‘Ex Pavan’, i residenti diffidano il Comune dalla demolizione dell’edificio

28.03.2024 – 13:29 – L’area ex Pavan. Una storia che sembra non avere fine. Dopo l’ufficializzazione da parte del sindaco Roberto Dipiazza, nel Consiglio comunale tenutosi il 25 marzo 2024, delle demolizioni dell’edificio ex Pavan a San Giacomo, annunciando la costruzione di una nuova palestra per la scuola in via Frausin. A rispondere, in sede di Consiglio comunale è stato il consigliere di Adesso Trieste, Riccardo Laterza che ha sollevato dubbi riguardo le condizioni normative per l’edificazione della nuova struttura: “Si legge, sul cartello di informazione relativa al cantiere dei lavori che si tratta di un intervento di demolizione e di ricostruzione e che quindi sono partiti effettivamente i lavori per realizzare una struttura che, ad oggi, stante il piano regolatore e le norme vigenti, non è possibile realizzare.” Una posizione appoggiata dall’Organizzazione Insieme per San Giacomo, che da mesi sta cercando di far luce sul progetto, residenti che oggi hanno deciso di diffidare il Comune di Trieste dall’effettuare, per mezzo della ditta appaltatrice CP Costruzioni SL, la programmata demolizione del fabbricato prospiciente la pubblica via, della tettoia posta all’interno e di alcuni altri manufatti di via Luigi Frausin 7 (ex Pavan) per: assenza di conformità urbanistica, ovvero della regolare approvazione sia dell’annunciata Variante al Piano Regolatore Generale Comunale, sia del progetto definitivo, sia del progetto esecutivo per la realizzazione dell’Impianto sportivo indoor di via Frausin.

In risposta l’assessore ai lavori pubblici, Elisa Lodi, la quale ha sostenuto che la variante urbanistica in discussione riguarda solo l’esecuzione della struttura sportiva e non le demolizioni, ha affermato: “Per quanto riguarda nello specifico le demolizioni, sono state approvate con determina dirigenziale 880 del 2024, 06/03/2024, in parziale attuazione del piano di fattibilità tecnico-economico rafforzato e già appaltato, al fine di avere l’immediata disponibilità delle aree per le valutazioni e attività ulteriori progettuali.” “Il progetto definitivo”, continua Lodi riferendosi a Laterza, “come ben sa lei, è già stato depositato ed è in Comune. La variante urbanistica in corso, passata oggi in giunta con il collega Babuder, riguarda le esecuzioni della struttura sportiva, mentre le demolizioni sono da essa non connesse urbanisticamente.”
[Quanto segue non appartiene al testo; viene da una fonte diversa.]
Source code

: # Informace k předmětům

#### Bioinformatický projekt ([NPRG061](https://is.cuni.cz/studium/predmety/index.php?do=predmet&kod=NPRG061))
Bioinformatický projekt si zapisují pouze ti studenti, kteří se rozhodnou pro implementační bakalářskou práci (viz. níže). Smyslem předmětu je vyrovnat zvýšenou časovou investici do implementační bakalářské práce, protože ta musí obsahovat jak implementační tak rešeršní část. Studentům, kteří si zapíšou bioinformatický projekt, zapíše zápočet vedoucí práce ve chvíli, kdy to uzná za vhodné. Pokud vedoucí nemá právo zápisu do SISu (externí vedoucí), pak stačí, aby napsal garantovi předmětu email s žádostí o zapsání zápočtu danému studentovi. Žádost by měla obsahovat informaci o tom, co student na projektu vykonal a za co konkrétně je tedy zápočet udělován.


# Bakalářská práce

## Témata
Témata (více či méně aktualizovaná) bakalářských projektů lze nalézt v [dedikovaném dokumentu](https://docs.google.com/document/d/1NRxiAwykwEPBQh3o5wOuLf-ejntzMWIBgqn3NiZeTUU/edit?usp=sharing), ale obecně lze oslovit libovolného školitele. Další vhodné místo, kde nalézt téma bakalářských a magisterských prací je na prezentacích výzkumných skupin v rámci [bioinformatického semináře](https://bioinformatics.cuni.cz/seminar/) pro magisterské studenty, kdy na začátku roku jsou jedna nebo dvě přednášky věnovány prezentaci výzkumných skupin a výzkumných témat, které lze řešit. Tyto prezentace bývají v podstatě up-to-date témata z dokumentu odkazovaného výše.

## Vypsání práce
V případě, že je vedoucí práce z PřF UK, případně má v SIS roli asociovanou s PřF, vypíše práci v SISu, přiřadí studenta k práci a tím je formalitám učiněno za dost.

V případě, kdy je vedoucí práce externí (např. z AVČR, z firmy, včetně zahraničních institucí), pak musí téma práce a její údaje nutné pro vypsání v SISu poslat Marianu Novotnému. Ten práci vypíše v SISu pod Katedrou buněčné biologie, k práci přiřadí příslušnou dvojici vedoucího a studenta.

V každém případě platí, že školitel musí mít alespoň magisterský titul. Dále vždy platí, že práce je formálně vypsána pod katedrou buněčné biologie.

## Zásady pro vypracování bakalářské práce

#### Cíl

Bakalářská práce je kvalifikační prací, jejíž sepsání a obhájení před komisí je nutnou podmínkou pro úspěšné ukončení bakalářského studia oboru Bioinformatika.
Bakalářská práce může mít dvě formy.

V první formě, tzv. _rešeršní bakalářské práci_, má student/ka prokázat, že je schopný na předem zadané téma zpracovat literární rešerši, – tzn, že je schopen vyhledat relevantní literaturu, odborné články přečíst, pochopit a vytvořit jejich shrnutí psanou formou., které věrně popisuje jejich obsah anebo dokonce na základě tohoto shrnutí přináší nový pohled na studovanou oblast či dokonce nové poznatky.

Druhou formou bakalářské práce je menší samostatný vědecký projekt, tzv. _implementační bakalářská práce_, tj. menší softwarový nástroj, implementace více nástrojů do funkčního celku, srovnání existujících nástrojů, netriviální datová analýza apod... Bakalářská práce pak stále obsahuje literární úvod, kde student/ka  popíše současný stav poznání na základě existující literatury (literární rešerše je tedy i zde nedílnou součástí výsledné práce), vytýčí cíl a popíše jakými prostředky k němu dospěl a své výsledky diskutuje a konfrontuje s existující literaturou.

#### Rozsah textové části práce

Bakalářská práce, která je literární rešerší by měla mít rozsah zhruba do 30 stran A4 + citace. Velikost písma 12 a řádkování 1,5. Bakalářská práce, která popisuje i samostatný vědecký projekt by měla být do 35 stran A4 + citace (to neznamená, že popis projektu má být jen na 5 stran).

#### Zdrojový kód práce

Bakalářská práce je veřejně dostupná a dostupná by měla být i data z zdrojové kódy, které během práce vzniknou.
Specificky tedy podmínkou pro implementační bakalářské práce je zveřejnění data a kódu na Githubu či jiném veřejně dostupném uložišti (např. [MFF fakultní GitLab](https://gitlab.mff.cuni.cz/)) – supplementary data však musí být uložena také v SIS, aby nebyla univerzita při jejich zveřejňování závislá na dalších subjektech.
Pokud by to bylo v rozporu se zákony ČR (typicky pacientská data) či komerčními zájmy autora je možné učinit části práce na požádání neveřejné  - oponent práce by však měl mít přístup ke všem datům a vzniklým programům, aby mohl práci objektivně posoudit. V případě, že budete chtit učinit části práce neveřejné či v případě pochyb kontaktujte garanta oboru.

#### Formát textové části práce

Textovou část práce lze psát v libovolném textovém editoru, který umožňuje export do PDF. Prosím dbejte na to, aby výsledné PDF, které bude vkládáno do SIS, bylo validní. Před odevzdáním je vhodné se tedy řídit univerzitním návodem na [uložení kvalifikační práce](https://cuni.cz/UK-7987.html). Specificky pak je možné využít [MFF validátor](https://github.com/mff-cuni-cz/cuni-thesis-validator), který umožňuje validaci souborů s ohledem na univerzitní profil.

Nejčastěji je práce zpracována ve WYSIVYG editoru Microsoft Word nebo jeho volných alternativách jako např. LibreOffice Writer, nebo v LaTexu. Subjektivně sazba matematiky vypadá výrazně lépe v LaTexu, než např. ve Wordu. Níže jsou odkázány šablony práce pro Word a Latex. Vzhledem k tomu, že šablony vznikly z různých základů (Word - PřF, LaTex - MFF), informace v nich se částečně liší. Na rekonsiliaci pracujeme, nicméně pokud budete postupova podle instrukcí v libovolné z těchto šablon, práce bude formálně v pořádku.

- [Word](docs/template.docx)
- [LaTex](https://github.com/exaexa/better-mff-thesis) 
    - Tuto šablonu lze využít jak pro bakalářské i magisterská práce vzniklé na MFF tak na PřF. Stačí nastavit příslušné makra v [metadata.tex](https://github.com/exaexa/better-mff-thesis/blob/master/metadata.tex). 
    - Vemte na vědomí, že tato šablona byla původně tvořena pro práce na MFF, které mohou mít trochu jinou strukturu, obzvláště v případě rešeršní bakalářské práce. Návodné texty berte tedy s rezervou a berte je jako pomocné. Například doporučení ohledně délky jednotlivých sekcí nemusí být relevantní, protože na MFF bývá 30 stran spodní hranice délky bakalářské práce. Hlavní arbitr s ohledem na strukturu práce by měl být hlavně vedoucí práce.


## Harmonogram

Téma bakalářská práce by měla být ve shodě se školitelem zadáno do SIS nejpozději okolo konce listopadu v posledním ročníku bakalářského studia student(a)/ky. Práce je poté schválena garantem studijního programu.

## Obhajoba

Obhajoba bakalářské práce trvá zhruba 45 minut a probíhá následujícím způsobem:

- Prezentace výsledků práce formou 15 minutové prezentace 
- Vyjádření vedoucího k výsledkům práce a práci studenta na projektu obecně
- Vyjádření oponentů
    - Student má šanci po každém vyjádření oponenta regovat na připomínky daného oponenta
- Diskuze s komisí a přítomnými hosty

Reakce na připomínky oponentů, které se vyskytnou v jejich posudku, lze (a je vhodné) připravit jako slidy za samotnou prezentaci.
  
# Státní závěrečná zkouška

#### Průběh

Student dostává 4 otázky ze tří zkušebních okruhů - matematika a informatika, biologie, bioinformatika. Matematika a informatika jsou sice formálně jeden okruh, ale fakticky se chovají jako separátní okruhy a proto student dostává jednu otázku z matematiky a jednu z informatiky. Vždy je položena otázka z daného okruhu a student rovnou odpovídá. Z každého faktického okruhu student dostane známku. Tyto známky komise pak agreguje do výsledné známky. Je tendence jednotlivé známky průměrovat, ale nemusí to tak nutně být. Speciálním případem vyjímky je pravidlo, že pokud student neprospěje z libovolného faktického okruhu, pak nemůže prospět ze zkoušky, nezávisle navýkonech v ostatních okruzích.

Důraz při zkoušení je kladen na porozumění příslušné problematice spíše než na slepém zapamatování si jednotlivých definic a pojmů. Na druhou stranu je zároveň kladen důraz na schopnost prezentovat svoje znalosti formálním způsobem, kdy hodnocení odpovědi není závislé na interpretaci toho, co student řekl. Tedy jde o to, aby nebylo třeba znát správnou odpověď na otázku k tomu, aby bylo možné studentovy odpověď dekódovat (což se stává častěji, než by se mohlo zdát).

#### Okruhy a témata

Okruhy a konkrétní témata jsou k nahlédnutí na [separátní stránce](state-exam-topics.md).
L’addetto stampa del comitato Insieme per San Giacomo, Paolo Radivo dichiara: “Quanto affermato dal Sindaco Dipiazza 3 giorni fa è avvenuto in modo, per noi, inedito. È importante però precisare che quanto detto dal primo cittadino è errato, il fatto che la nuova palestra sarà utilizzata dalla Scuola Frausin, non è possibile, poiché, la Scuola Frausin non esiste. Esistono 3 scuole in via Frausin: asilo, elementari e medie, non una “Scuola Frausin” – precisazione necessaria da fare. Si tratta di un sito sbagliato per realizzare una palestra, che tra l’altro c’è già, semicoperta con a fianco un giardino e utilizzata fino a dicembre dagli alunni della scuola di Via Frausin. Da dicembre, è stata resa inutilizzabile dal Comune che ha impedito alle tre scuole di continuare a fruire del campo di pallacanestro coperto e del giardino dell’ex Pavan per le attività di pre-accoglienza, educazione fisica e ricreazione.”

“A differenza dell’edificio – continua Radivo – che è inutilizzabile, l’area invece è praticabile e lo è stata fino a dicembre. Noi attraverso la diffida vogliamo sospendere i lavori, vogliamo che venga seguito l’iter corretto, che ci sia un progetto definitivo e successivamente esecutivo. Ora non ci sono le condizioni dal punto di vista delle norme urbanistiche vigenti per poterlo erigere e sappiamo anche che la progettazione definitiva esecutiva, che è stata consegnata qualche giorno fa dall’appaltatore al Comune, non può essere chiaramente validata perché manca ancora la variante urbanistica.”

Questa mattina i lavori sono stati sospesi.